Monday, April 28, 2008

Day 117-Wheres Waldo?


Wheres Waldo?

Lets see. Waldo has been lost for about a week. Omg do you guys hate me? I am so sorry for leaving all 4 of my stalkerazzi's out there to try and find their daily fix of crazy somewhere else. Hopefully you all still love me and can forgive a sistah whos been swamped, puking, cleaning up puke, swamped and cleaning up more puke. Did you know your dogs can get the flu? Um, yeah, so not pretty. I think I've learned what its like to live in hell.

Okay so heres the rundown for a few things that have been going down the last week or so. I went on a field trip with Cheeky. This is the new name I'm gonna use to refer to my 8 year old. We learned about where our steak comes from. Yes, the farmer actually pointed to specific parts of the steer that was standing eating in front of us and correlated it to what goes on the plate. The kids were crying and gagging. I was slobbering all over myself. Hey, I love rare steak. Just wipe its ass and throw it on a plate. If its still moo'ing then pass me a gag ball.

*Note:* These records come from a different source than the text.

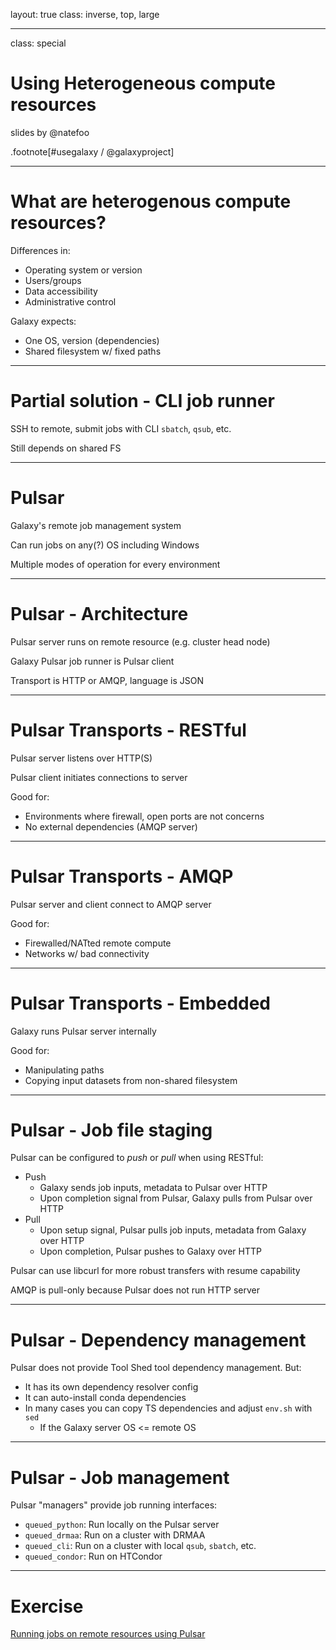 layout: true
class: inverse, top, large

---
class: special
# Using Heterogeneous compute resources

slides by @natefoo

.footnote[\#usegalaxy / @galaxyproject]

---
# What are heterogenous compute resources?

Differences in:
- Operating system or version
- Users/groups
- Data accessibility
- Administrative control

Galaxy expects:
- One OS, version (dependencies)
- Shared filesystem w/ fixed paths

---
# Partial solution - CLI job runner

SSH to remote, submit jobs with CLI `sbatch`, `qsub`, etc.

Still depends on shared FS

---
# Pulsar

Galaxy's remote job management system

Can run jobs on any(?) OS including Windows

Multiple modes of operation for every environment

---
# Pulsar - Architecture

Pulsar server runs on remote resource (e.g. cluster head node)

Galaxy Pulsar job runner is Pulsar client

Transport is HTTP or AMQP, language is JSON

---
# Pulsar Transports - RESTful

Pulsar server listens over HTTP(S)

Pulsar client initiates connections to server

Good for:
- Environments where firewall, open ports are not concerns
- No external dependencies (AMQP server)

---
# Pulsar Transports - AMQP

Pulsar server and client connect to AMQP server

Good for:
- Firewalled/NATted remote compute
- Networks w/ bad connectivity

---
# Pulsar Transports - Embedded

Galaxy runs Pulsar server internally

Good for:
- Manipulating paths
- Copying input datasets from non-shared filesystem

---
# Pulsar - Job file staging

Pulsar can be configured to *push* or *pull* when using RESTful:
- Push
  - Galaxy sends job inputs, metadata to Pulsar over HTTP
  - Upon completion signal from Pulsar, Galaxy pulls from Pulsar over HTTP
- Pull
  - Upon setup signal, Pulsar pulls job inputs, metadata from Galaxy over HTTP
  - Upon completion, Pulsar pushes to Galaxy over HTTP

Pulsar can use libcurl for more robust transfers with resume capability

AMQP is pull-only because Pulsar does not run HTTP server

---
# Pulsar - Dependency management

Pulsar does not provide Tool Shed tool dependency management. But:
- It has its own dependency resolver config
- It can auto-install conda dependencies
- In many cases you can copy TS dependencies and adjust `env.sh` with `sed`
  - If the Galaxy server OS <= remote OS

---
# Pulsar - Job management

Pulsar "managers" provide job running interfaces:
- `queued_python`: Run locally on the Pulsar server
- `queued_drmaa`: Run on a cluster with DRMAA
- `queued_cli`: Run on a cluster with local `qsub`, `sbatch`, etc.
- `queued_condor`: Run on HTCondor

---
# Exercise

[Running jobs on remote resources using Pulsar](https://github.com/martenson/dagobah-training/blob/master/advanced/005-compute-cluster/ex3-pulsar.md)
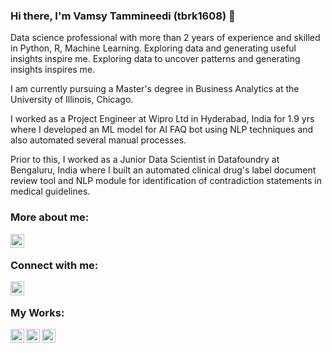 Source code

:### Hi there, I'm Vamsy Tammineedi (tbrk1608) 👋

Data science professional with more than 2 years of experience and skilled in Python, R, Machine Learning. Exploring data and generating useful insights inspire me. Exploring data to uncover patterns and generating insights inspires me. 

I am currently pursuing a Master's degree in Business Analytics at the University of Illinois, Chicago.

I worked as a Project Engineer at Wipro Ltd in Hyderabad, India for 1.9 yrs where I developed an ML model for AI FAQ bot using NLP techniques and also automated several manual processes. 

Prior to this, I worked as a Junior Data Scientist in Datafoundry at Bengaluru, India where I built an automated clinical drug's label document review tool and NLP module for identification of contradiction statements in medical guidelines.

### More about me:

[<img align="left" width="22px" src="https://cdn4.iconfinder.com/data/icons/web-ui-color/128/Globe-256.png" />][website]

<br />

### Connect with me:

[<img align="left" width="22px" src="https://cdn2.iconfinder.com/data/icons/social-media-2285/512/1_Linkedin_unofficial_colored_svg-512.png" />][linkedin]

<br />

### My Works:
[<img align="left" width="22px" src="https://cdn4.iconfinder.com/data/icons/logos-and-brands/512/285_R_Project_logo-256.png" />][rpubs]
[<img align="left" width="22px" src="https://cdn2.iconfinder.com/data/icons/mixd/512/3_tableau-256.png" />][tableau]
[<img align="left" width="22px" src="https://cdn4.iconfinder.com/data/icons/logos-and-brands/512/189_Kaggle_logo_logos-256.png" />][kaggle]

<br />

[linkedin]: https://www.linkedin.com/in/tbrk1608
[rpubs]: https://rpubs.com/tbrk1608
[tableau]: https://public.tableau.com/app/profile/tbrk1608
[website]: http://sites.google.com/view/tbrk1608
[kaggle]: https://www.kaggle.com/tbrk16
<!---
tbrk1608/tbrk1608 is a ✨ special ✨ repository because its `README.md` (this file) appears on your GitHub profile.
You can click the Preview link to take a look at your changes.
--->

We learned about bugs we can find in the water. Yeah, I'm not swimming in the river anytime soon. Oh, and my favorite part of the ENTIRE trip was when I learned how to identify a hickory nut by the hottest forester worker I have ever seen. I have a new love for all things wood.

Oh and we went to "Headsucking '08". It was a crawdad fest thing. Basically I paid 30 bucks a person to eat some crawdads and watch Spanky get plastered beyond recognition. Thats not a story. The dude drank so much that he puked and laid down in it and refused to get up. He somehow managed to crawl onto the back of his brothers pick-up and when we got home, I left him out there. In the rain. Drunk. No covers. Yeah, slow your role fool. Learn your limit. I still love you though you ass. I cant stay mad at'cha for long.



My sisters and I have also decided that no matter how long we been married. No matter how many kids we have, we will always be D.G.4.L.'s. DIRTY GIRLS 4 LIFE. I had to protect one of my younger sisters from being hit on by all the dorks at what we now refer to as "Redneck Woodstock" so I pretended to be her girlfriend for the night. We called it Redneck Woodstock because it POURED for about an hour and everything was muddy so we were all barefoot. Only my baby sister was pregnant so she totally fit into that cliche. Barefoot and pregnant at the Redneck Woodstock. Lmao-I love you girl!!!



I also learned that I can drink a soda with my boobs. Its the coolest party trick EVER.